**What to produce**
Identify all lines of the data containing the string "files" and copy them.

▶

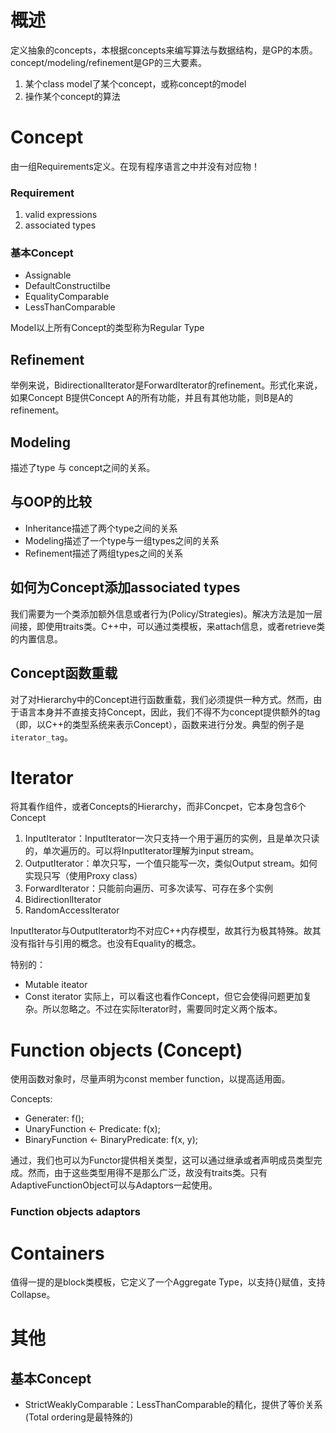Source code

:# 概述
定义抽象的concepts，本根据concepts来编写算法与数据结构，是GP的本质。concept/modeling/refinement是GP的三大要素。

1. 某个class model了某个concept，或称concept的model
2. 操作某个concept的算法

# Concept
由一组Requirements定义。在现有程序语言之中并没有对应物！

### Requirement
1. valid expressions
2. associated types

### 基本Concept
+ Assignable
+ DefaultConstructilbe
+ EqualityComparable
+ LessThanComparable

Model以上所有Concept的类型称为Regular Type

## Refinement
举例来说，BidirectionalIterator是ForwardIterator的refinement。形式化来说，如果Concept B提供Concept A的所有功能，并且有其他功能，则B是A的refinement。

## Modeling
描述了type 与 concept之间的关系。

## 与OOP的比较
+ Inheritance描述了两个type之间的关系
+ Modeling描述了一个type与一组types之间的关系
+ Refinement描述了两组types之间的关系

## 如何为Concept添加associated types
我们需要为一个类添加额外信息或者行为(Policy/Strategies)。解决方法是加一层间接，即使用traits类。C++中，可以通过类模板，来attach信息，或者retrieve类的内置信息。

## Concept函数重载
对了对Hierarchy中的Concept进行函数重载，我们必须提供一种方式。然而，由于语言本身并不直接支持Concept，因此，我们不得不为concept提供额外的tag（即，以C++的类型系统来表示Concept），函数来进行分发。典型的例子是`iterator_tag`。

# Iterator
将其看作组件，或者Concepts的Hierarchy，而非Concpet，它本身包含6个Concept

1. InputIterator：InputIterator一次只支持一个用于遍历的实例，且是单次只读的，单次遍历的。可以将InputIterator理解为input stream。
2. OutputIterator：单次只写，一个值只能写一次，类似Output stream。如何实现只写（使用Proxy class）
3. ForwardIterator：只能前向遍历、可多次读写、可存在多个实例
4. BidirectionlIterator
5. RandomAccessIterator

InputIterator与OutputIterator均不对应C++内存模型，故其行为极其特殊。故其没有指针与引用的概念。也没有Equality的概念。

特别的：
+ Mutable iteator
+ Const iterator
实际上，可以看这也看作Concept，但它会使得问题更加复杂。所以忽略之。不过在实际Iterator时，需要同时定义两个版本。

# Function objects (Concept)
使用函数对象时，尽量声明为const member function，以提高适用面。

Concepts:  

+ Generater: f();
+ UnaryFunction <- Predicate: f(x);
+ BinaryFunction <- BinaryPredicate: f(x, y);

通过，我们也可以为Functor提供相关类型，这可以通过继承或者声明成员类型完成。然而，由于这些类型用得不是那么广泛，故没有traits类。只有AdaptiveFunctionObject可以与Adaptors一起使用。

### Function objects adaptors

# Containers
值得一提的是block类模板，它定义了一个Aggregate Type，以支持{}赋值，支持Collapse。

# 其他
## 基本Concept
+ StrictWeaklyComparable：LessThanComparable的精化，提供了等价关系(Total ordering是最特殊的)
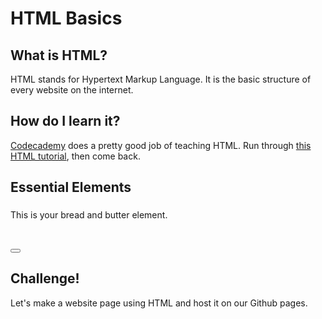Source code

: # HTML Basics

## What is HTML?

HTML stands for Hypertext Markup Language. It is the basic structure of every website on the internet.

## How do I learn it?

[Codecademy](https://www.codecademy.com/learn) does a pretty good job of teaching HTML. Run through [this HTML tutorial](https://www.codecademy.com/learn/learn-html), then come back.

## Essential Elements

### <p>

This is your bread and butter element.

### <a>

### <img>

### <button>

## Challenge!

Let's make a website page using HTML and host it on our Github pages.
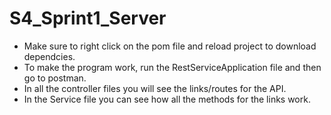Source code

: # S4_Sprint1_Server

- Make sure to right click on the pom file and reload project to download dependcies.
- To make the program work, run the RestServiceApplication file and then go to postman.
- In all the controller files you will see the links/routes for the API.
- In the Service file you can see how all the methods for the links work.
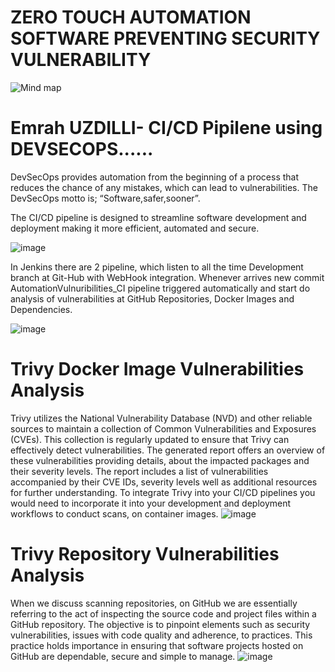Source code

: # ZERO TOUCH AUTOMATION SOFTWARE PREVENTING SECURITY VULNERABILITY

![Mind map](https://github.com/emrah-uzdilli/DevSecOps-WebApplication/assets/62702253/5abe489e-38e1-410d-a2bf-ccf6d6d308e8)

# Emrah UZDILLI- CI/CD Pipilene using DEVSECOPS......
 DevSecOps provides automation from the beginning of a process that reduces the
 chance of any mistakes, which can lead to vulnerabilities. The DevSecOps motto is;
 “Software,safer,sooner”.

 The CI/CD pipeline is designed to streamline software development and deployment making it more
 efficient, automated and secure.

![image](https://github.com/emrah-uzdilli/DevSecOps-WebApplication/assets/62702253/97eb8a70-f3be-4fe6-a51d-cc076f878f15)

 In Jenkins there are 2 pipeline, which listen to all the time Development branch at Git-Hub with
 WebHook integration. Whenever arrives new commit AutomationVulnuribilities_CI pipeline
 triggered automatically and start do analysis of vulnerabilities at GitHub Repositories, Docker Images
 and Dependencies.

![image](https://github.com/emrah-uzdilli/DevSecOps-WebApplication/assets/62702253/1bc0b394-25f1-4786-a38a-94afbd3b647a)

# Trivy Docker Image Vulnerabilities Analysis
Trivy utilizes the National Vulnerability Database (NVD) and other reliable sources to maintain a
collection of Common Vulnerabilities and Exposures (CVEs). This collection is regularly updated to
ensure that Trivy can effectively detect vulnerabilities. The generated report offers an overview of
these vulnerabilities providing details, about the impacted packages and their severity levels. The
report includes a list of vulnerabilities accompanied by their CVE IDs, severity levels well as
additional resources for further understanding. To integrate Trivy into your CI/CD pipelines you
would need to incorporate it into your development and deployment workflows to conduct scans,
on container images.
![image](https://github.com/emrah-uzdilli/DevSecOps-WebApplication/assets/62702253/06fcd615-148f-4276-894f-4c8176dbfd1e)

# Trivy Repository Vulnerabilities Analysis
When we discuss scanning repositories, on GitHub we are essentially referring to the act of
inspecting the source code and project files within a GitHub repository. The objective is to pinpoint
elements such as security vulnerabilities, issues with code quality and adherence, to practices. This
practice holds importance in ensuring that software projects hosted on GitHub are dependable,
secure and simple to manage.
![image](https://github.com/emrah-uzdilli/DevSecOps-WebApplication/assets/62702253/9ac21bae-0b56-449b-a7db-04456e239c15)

◀

**Response box**
- In all the controller files you will see the links/routes for the API.
inspecting the source code and project files within a GitHub repository. The objective is to pinpoint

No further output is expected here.